Le lieu où les matchs se déroulent n’est plus un facteur limitant. Une seule équipe de production et un seul réalisateur pourraient couvrir, par exemple, deux matchs de ligue 1 en une journée de travail : une rencontre l’après-midi à Manchester, puis une le soir à Prague. Un réalisateur pourrait même travailler avec un mélangeur de production dans un studio tchèque, tandis que l’équipe de montage et de replay serait à Amsterdam et le responsable du son à Londres.
C’est ici que diPloy apporte une réponse aux difficultés de la production à distance de programmes sportifs. Par exemple, un samedi d’hiver à 15 heures, il pourrait y avoir plusieurs matchs de football et de rugby en même temps, ce qui engendre une pression importante sur le nombre limité de cars-régies disponibles. En répartissant la charge entre plusieurs installations de production centralisée, on peut non seulement assurer tous les besoins de couverture pour le football et le rugby, mais même ajouter le hockey et le handball.

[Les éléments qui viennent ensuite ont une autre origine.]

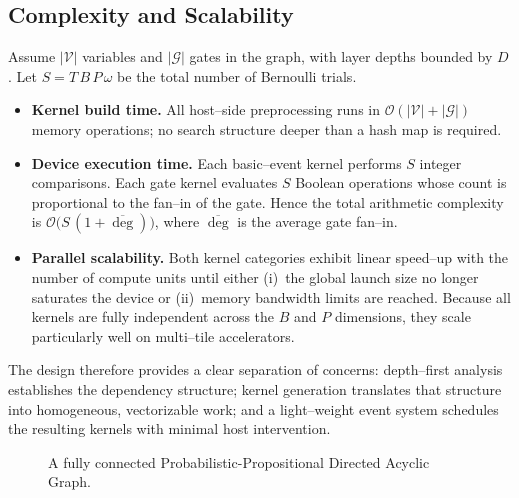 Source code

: \subsection{Complexity and Scalability}
\label{subsec:complexity}

Assume $|\mathcal{V}|$ variables and $|\mathcal{G}|$ gates in the graph, with
layer depths bounded by $D$.  Let $S=T\,B\,P\,\omega$ be the total number of
Bernoulli trials.
\begin{itemize}
  \item \textbf{Kernel build time.}  All host--side preprocessing runs in
        $\mathcal{O}(|\mathcal{V}|+|\mathcal{G}|)$ memory operations; no search
        structure deeper than a hash map is required.
  \item \textbf{Device execution time.}  Each basic--event kernel performs
        $S$ integer comparisons.  Each gate kernel evaluates $S$ Boolean
        operations whose count is proportional to the fan--in of the gate.
        Hence the total arithmetic complexity is
        $\mathcal{O}\bigl(S\,(1+\overline{\deg})\bigr)$, where
        $\overline{\deg}$ is the average gate fan--in.
  \item \textbf{Parallel scalability.}  Both kernel categories exhibit linear
        speed--up with the number of compute units until either (i)~the global
        launch size no longer saturates the device or (ii)~memory bandwidth
        limits are reached.  Because all kernels are fully independent across
        the $B$ and $P$ dimensions, they scale particularly well on
        multi--tile accelerators.
\end{itemize}

The design therefore provides a clear separation of concerns: depth--first
analysis establishes the dependency structure; kernel generation translates
that structure into homogeneous, vectorizable work; and a light--weight event
system schedules the resulting kernels with minimal host intervention.


\begin{landscape}
\begin{figure}[p]
    \centering
    
    \caption{A fully connected Probabilistic-Propositional Directed Acyclic Graph.}
    \label{fig:feedforward_ppdag}
\end{figure}
\end{landscape}


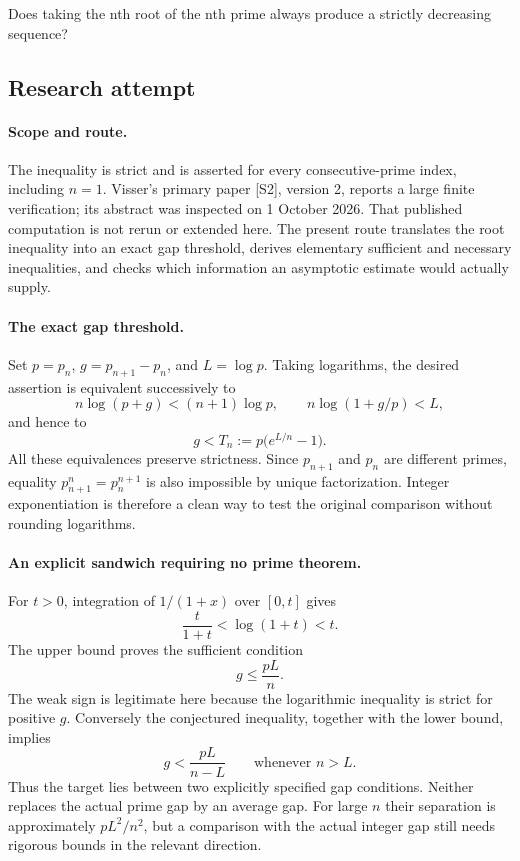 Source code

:\documentclass[11pt,a4paper]{article}
\begin{document}
Does taking the nth root of the nth prime always produce a strictly decreasing sequence?

\subsection{Research attempt}

\paragraph{Scope and route.}
The inequality is strict and is asserted for every consecutive-prime
index, including $n=1$. Visser's primary paper [S2], version 2, reports
a large finite verification; its abstract was inspected on 1 October
2026. That published computation is not rerun or extended here. The
present route translates the root inequality into an exact gap threshold,
derives elementary sufficient and necessary inequalities, and checks
which information an asymptotic estimate would actually supply.

\paragraph{The exact gap threshold.}
Set $p=p_n$, $g=p_{n+1}-p_n$, and $L=\log p$. Taking logarithms,
the desired assertion is equivalent successively to
\[
 n\log(p+g)<(n+1)\log p,
 \qquad n\log(1+g/p)<L,
\]
and hence to
\[
 g<T_n:=p\bigl(e^{L/n}-1\bigr).
\]
All these equivalences preserve strictness. Since $p_{n+1}$ and $p_n$
are different primes, equality $p_{n+1}^n=p_n^{n+1}$ is also impossible
by unique factorization. Integer exponentiation is therefore a clean
way to test the original comparison without rounding logarithms.

\paragraph{An explicit sandwich requiring no prime theorem.}
For $t>0$, integration of $1/(1+x)$ over $[0,t]$ gives
\[
 \frac{t}{1+t}<\log(1+t)<t.
\]
The upper bound proves the sufficient condition
\[
                     g\le\frac{pL}{n}.
\]
The weak sign is legitimate here because the logarithmic inequality
is strict for positive $g$. Conversely the conjectured inequality,
together with the lower bound, implies
\[
 g<\frac{pL}{n-L}\qquad\text{whenever }n>L.
\]
Thus the target lies between two explicitly specified gap conditions.
Neither replaces the actual prime gap by an average gap. For large
$n$ their separation is approximately $pL^2/n^2$, but a comparison
with the actual integer gap still needs rigorous bounds in the relevant
direction.
\end{document}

Sans diPloy, l’équipement passerait le plus clair de son temps éteint, stocké dans un car-régie parcourant les autoroutes d’Europe pour aller sans cesse d’un stade à l’autre. Avec diPloy, des studios de production performants peuvent être installés à faible coût, permettant ainsi aux chaînes de proposer des programmes sportifs plus spécialisés.
Nous pouvons également créer des studios de production plus confortables à installer dans un car-régie, avec une place suffisante pour que l’équipe de production puisse se détendre entre deux rencontres. En consacrant plus de temps à la dimension créative de leur travail et moins de temps à voyager, les membres de l’équipe sont également plus épanouis. On peut souligner de plus que, puisqu’il y a maintenant moins de personnes et de matériel à déplacer, le système donne lieu à moins d’émissions de carbone.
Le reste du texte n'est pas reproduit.